Prompt
All of the entries must be duplicated exactly.

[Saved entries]
>>>>
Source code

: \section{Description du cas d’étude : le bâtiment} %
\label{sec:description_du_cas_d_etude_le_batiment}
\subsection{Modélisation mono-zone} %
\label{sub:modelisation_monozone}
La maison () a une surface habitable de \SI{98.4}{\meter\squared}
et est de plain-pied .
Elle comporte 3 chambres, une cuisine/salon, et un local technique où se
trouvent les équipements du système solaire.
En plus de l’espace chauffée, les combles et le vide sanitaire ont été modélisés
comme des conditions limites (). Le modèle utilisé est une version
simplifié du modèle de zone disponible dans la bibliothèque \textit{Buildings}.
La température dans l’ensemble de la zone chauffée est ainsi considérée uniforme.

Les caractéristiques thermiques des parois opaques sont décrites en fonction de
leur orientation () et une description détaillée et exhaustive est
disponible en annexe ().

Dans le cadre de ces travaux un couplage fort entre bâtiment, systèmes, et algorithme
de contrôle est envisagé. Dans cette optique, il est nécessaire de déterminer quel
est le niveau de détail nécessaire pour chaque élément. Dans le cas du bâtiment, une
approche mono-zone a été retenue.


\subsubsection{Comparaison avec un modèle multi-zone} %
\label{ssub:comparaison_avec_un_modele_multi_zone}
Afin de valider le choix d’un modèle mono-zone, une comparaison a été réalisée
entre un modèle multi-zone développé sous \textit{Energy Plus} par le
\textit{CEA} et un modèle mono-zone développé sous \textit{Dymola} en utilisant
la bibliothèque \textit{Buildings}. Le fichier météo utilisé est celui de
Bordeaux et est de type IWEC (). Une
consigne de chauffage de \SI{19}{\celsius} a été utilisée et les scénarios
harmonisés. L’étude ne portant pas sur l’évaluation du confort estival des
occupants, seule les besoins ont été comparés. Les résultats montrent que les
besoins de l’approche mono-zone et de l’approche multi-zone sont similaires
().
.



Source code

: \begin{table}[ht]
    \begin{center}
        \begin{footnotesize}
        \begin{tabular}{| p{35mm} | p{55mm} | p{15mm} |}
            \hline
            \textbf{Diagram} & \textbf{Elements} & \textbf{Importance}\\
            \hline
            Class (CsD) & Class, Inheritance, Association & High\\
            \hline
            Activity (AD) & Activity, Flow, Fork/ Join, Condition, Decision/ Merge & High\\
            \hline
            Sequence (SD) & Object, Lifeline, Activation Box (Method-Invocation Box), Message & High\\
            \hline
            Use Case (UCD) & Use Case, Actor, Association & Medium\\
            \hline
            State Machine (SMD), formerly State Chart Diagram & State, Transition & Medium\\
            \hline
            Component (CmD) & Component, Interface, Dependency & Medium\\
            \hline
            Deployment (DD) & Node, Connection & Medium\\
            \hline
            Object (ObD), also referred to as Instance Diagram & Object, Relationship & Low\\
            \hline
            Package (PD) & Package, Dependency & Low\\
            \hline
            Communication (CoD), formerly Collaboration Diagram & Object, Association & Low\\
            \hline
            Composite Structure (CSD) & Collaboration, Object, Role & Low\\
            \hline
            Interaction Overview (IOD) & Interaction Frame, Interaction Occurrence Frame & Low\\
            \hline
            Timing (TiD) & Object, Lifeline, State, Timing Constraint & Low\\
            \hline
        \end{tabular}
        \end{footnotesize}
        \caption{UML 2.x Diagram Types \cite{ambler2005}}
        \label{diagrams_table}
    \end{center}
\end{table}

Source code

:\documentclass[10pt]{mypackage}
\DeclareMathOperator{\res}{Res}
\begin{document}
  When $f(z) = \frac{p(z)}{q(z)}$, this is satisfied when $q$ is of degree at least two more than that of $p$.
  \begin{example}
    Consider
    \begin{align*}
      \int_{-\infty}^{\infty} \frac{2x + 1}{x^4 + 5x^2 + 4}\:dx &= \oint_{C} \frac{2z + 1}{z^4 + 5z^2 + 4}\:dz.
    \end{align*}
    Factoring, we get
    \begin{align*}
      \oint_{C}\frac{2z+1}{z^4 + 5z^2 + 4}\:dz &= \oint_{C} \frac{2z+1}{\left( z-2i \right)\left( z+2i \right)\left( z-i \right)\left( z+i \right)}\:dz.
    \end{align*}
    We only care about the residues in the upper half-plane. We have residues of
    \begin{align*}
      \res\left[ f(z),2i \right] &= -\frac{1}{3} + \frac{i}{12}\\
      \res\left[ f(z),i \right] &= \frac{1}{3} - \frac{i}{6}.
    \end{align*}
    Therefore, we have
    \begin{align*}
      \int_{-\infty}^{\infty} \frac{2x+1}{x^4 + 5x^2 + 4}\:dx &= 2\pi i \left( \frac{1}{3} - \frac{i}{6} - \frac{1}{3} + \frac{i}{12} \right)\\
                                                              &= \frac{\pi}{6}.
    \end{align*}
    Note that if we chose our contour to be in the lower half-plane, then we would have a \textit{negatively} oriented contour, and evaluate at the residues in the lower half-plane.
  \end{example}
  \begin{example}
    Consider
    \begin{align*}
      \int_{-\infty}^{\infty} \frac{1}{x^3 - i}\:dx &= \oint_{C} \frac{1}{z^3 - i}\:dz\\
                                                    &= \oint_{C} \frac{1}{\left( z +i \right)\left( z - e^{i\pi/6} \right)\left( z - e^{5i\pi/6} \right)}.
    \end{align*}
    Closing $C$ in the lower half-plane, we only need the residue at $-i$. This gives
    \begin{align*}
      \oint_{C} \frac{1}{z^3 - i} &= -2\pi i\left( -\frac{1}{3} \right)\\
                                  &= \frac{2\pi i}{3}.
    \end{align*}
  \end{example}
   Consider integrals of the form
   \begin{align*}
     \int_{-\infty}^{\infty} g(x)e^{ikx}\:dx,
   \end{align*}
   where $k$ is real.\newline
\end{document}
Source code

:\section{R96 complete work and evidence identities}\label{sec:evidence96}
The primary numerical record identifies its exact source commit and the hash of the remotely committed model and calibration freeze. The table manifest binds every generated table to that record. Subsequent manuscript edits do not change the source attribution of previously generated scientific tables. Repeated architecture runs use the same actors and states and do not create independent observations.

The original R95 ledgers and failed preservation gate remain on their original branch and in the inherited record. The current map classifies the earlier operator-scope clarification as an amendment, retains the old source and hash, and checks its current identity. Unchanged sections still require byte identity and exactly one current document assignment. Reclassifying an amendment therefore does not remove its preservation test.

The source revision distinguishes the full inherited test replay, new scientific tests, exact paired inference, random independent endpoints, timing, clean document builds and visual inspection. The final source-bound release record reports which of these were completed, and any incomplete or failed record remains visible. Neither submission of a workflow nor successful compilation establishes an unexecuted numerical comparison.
<<<<
Answer section
Source code

: \section{Description du cas d’étude : le bâtiment} %
\label{sec:description_du_cas_d_etude_le_batiment}
\subsection{Modélisation mono-zone} %
\label{sub:modelisation_monozone}
La maison () a une surface habitable de \SI{98.4}{\meter\squared}
et est de plain-pied .
Elle comporte 3 chambres, une cuisine/salon, et un local technique où se
trouvent les équipements du système solaire.
En plus de l’espace chauffée, les combles et le vide sanitaire ont été modélisés
comme des conditions limites (). Le modèle utilisé est une version
simplifié du modèle de zone disponible dans la bibliothèque \textit{Buildings}.
La température dans l’ensemble de la zone chauffée est ainsi considérée uniforme.

Les caractéristiques thermiques des parois opaques sont décrites en fonction de
leur orientation () et une description détaillée et exhaustive est
disponible en annexe ().

Dans le cadre de ces travaux un couplage fort entre bâtiment, systèmes, et algorithme
de contrôle est envisagé. Dans cette optique, il est nécessaire de déterminer quel
est le niveau de détail nécessaire pour chaque élément. Dans le cas du bâtiment, une
approche mono-zone a été retenue.


\subsubsection{Comparaison avec un modèle multi-zone} %
\label{ssub:comparaison_avec_un_modele_multi_zone}
Afin de valider le choix d’un modèle mono-zone, une comparaison a été réalisée
entre un modèle multi-zone développé sous \textit{Energy Plus} par le
\textit{CEA} et un modèle mono-zone développé sous \textit{Dymola} en utilisant
la bibliothèque \textit{Buildings}. Le fichier météo utilisé est celui de
Bordeaux et est de type IWEC (). Une
consigne de chauffage de \SI{19}{\celsius} a été utilisée et les scénarios
harmonisés. L’étude ne portant pas sur l’évaluation du confort estival des
occupants, seule les besoins ont été comparés. Les résultats montrent que les
besoins de l’approche mono-zone et de l’approche multi-zone sont similaires
().
.



Source code

: \begin{table}[ht]
    \begin{center}
        \begin{footnotesize}
        \begin{tabular}{| p{35mm} | p{55mm} | p{15mm} |}
            \hline
            \textbf{Diagram} & \textbf{Elements} & \textbf{Importance}\\
            \hline
            Class (CsD) & Class, Inheritance, Association & High\\
            \hline
            Activity (AD) & Activity, Flow, Fork/ Join, Condition, Decision/ Merge & High\\
            \hline
            Sequence (SD) & Object, Lifeline, Activation Box (Method-Invocation Box), Message & High\\
            \hline
            Use Case (UCD) & Use Case, Actor, Association & Medium\\
            \hline
            State Machine (SMD), formerly State Chart Diagram & State, Transition & Medium\\
            \hline
            Component (CmD) & Component, Interface, Dependency & Medium\\
            \hline
            Deployment (DD) & Node, Connection & Medium\\
            \hline
            Object (ObD), also referred to as Instance Diagram & Object, Relationship & Low\\
            \hline
            Package (PD) & Package, Dependency & Low\\
            \hline
            Communication (CoD), formerly Collaboration Diagram & Object, Association & Low\\
            \hline
            Composite Structure (CSD) & Collaboration, Object, Role & Low\\
            \hline
            Interaction Overview (IOD) & Interaction Frame, Interaction Occurrence Frame & Low\\
            \hline
            Timing (TiD) & Object, Lifeline, State, Timing Constraint & Low\\
            \hline
        \end{tabular}
        \end{footnotesize}
        \caption{UML 2.x Diagram Types \cite{ambler2005}}
        \label{diagrams_table}
    \end{center}
\end{table}

Source code

:\documentclass[10pt]{mypackage}
\DeclareMathOperator{\res}{Res}
\begin{document}
  When $f(z) = \frac{p(z)}{q(z)}$, this is satisfied when $q$ is of degree at least two more than that of $p$.
  \begin{example}
    Consider
    \begin{align*}
      \int_{-\infty}^{\infty} \frac{2x + 1}{x^4 + 5x^2 + 4}\:dx &= \oint_{C} \frac{2z + 1}{z^4 + 5z^2 + 4}\:dz.
    \end{align*}
    Factoring, we get
    \begin{align*}
      \oint_{C}\frac{2z+1}{z^4 + 5z^2 + 4}\:dz &= \oint_{C} \frac{2z+1}{\left( z-2i \right)\left( z+2i \right)\left( z-i \right)\left( z+i \right)}\:dz.
    \end{align*}
    We only care about the residues in the upper half-plane. We have residues of
    \begin{align*}
      \res\left[ f(z),2i \right] &= -\frac{1}{3} + \frac{i}{12}\\
      \res\left[ f(z),i \right] &= \frac{1}{3} - \frac{i}{6}.
    \end{align*}
    Therefore, we have
    \begin{align*}
      \int_{-\infty}^{\infty} \frac{2x+1}{x^4 + 5x^2 + 4}\:dx &= 2\pi i \left( \frac{1}{3} - \frac{i}{6} - \frac{1}{3} + \frac{i}{12} \right)\\
                                                              &= \frac{\pi}{6}.
    \end{align*}
    Note that if we chose our contour to be in the lower half-plane, then we would have a \textit{negatively} oriented contour, and evaluate at the residues in the lower half-plane.
  \end{example}
  \begin{example}
    Consider
    \begin{align*}
      \int_{-\infty}^{\infty} \frac{1}{x^3 - i}\:dx &= \oint_{C} \frac{1}{z^3 - i}\:dz\\
                                                    &= \oint_{C} \frac{1}{\left( z +i \right)\left( z - e^{i\pi/6} \right)\left( z - e^{5i\pi/6} \right)}.
    \end{align*}
    Closing $C$ in the lower half-plane, we only need the residue at $-i$. This gives
    \begin{align*}
      \oint_{C} \frac{1}{z^3 - i} &= -2\pi i\left( -\frac{1}{3} \right)\\
                                  &= \frac{2\pi i}{3}.
    \end{align*}
  \end{example}
   Consider integrals of the form
   \begin{align*}
     \int_{-\infty}^{\infty} g(x)e^{ikx}\:dx,
   \end{align*}
   where $k$ is real.\newline
\end{document}
Source code

:\section{R96 complete work and evidence identities}\label{sec:evidence96}
The primary numerical record identifies its exact source commit and the hash of the remotely committed model and calibration freeze. The table manifest binds every generated table to that record. Subsequent manuscript edits do not change the source attribution of previously generated scientific tables. Repeated architecture runs use the same actors and states and do not create independent observations.

The original R95 ledgers and failed preservation gate remain on their original branch and in the inherited record. The current map classifies the earlier operator-scope clarification as an amendment, retains the old source and hash, and checks its current identity. Unchanged sections still require byte identity and exactly one current document assignment. Reclassifying an amendment therefore does not remove its preservation test.

The source revision distinguishes the full inherited test replay, new scientific tests, exact paired inference, random independent endpoints, timing, clean document builds and visual inspection. The final source-bound release record reports which of these were completed, and any incomplete or failed record remains visible. Neither submission of a workflow nor successful compilation establishes an unexecuted numerical comparison.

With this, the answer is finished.